The input Start Marker

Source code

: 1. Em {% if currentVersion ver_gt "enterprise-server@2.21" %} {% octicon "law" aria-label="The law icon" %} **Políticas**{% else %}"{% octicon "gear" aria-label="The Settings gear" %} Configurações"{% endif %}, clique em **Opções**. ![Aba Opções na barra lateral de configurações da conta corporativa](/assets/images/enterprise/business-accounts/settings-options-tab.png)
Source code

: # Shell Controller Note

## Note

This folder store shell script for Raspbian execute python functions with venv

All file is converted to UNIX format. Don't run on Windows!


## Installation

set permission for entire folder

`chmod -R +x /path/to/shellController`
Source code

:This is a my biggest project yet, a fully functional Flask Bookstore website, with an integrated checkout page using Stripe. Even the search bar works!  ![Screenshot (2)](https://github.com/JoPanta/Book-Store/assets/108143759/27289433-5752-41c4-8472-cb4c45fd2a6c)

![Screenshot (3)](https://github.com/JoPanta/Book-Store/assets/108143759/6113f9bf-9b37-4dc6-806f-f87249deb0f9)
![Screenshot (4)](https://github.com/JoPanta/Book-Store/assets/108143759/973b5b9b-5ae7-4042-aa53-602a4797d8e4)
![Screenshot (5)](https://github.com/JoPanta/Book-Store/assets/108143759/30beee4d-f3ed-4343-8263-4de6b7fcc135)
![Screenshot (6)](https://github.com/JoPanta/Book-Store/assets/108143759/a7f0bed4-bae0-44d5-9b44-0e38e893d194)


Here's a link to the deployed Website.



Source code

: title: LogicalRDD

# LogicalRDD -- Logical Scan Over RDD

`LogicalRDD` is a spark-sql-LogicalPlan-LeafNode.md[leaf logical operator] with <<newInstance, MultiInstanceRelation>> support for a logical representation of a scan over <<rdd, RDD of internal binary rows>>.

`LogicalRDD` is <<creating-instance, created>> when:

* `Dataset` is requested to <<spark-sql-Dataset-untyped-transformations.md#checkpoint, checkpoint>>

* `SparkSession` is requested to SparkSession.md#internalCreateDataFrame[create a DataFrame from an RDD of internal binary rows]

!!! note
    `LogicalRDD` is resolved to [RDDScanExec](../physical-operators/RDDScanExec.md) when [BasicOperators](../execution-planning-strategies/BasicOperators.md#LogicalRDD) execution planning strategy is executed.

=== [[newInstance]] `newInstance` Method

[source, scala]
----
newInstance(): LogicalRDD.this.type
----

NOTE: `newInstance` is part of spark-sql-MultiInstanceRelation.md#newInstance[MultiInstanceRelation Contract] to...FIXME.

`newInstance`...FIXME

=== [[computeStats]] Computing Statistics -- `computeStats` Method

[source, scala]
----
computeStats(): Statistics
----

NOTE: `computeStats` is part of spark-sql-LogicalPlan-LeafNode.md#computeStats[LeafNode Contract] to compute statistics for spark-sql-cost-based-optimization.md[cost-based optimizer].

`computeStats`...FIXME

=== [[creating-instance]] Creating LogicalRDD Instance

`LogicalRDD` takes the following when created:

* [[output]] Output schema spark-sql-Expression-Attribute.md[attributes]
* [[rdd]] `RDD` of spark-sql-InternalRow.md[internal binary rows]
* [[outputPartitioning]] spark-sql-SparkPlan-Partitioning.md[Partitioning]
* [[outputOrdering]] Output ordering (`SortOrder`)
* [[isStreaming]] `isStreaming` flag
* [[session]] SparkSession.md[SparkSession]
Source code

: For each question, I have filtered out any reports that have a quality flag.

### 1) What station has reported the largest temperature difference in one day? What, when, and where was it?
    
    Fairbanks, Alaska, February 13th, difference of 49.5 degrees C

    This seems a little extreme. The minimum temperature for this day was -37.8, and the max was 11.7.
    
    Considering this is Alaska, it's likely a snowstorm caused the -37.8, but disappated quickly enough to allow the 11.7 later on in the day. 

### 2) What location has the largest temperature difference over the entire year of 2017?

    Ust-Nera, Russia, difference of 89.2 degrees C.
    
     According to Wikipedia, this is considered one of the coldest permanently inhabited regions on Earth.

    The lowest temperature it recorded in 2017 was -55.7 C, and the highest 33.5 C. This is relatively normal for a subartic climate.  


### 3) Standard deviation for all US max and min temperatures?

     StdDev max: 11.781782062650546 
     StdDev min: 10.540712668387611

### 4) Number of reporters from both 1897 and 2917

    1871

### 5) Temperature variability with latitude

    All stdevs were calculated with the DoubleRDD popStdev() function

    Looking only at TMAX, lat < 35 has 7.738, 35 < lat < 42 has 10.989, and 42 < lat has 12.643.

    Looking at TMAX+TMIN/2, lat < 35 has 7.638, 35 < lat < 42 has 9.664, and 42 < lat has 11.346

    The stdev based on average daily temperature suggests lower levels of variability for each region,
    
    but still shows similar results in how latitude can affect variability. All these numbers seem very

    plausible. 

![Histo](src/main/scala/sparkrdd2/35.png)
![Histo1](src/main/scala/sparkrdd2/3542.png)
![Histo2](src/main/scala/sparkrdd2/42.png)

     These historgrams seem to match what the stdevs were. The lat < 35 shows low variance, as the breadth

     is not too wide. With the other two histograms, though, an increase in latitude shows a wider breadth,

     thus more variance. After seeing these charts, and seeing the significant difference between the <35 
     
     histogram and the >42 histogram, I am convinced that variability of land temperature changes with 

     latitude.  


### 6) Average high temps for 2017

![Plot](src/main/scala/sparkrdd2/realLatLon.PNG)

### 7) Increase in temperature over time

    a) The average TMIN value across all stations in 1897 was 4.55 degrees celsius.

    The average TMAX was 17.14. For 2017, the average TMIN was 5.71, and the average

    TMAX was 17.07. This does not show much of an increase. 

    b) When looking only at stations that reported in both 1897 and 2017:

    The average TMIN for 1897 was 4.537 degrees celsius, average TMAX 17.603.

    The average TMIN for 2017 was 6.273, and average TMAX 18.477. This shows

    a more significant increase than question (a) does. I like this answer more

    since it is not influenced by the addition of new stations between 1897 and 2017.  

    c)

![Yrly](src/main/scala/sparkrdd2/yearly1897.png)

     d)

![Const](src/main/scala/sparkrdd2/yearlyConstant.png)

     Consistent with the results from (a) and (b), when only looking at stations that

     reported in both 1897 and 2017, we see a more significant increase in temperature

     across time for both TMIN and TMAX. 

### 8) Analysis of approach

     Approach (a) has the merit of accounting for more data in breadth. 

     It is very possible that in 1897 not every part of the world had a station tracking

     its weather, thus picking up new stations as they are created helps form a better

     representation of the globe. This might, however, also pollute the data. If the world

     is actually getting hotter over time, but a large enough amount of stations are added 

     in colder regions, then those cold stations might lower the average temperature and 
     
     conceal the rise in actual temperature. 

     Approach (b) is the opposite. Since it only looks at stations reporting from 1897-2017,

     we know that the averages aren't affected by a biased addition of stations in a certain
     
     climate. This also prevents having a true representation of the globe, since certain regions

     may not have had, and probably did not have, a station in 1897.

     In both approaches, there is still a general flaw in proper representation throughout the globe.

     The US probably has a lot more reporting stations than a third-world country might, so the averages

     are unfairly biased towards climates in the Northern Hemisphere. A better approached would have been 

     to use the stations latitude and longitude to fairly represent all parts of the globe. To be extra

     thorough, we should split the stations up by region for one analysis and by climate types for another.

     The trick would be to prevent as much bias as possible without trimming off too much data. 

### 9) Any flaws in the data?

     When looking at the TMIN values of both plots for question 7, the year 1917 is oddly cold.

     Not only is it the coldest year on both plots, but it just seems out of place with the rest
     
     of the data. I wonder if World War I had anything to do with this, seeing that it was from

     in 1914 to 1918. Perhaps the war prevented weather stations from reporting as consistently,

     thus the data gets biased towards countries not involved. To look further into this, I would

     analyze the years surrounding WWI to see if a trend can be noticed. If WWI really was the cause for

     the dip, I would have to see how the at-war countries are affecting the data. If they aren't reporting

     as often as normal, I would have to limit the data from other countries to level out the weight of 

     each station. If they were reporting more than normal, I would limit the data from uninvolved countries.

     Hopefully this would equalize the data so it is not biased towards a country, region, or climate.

The input End Marker

* **Goal of the exercise**
Check each line of the records above for the word "seems" and report how many lines have it, as a number only.

* **Reply**
2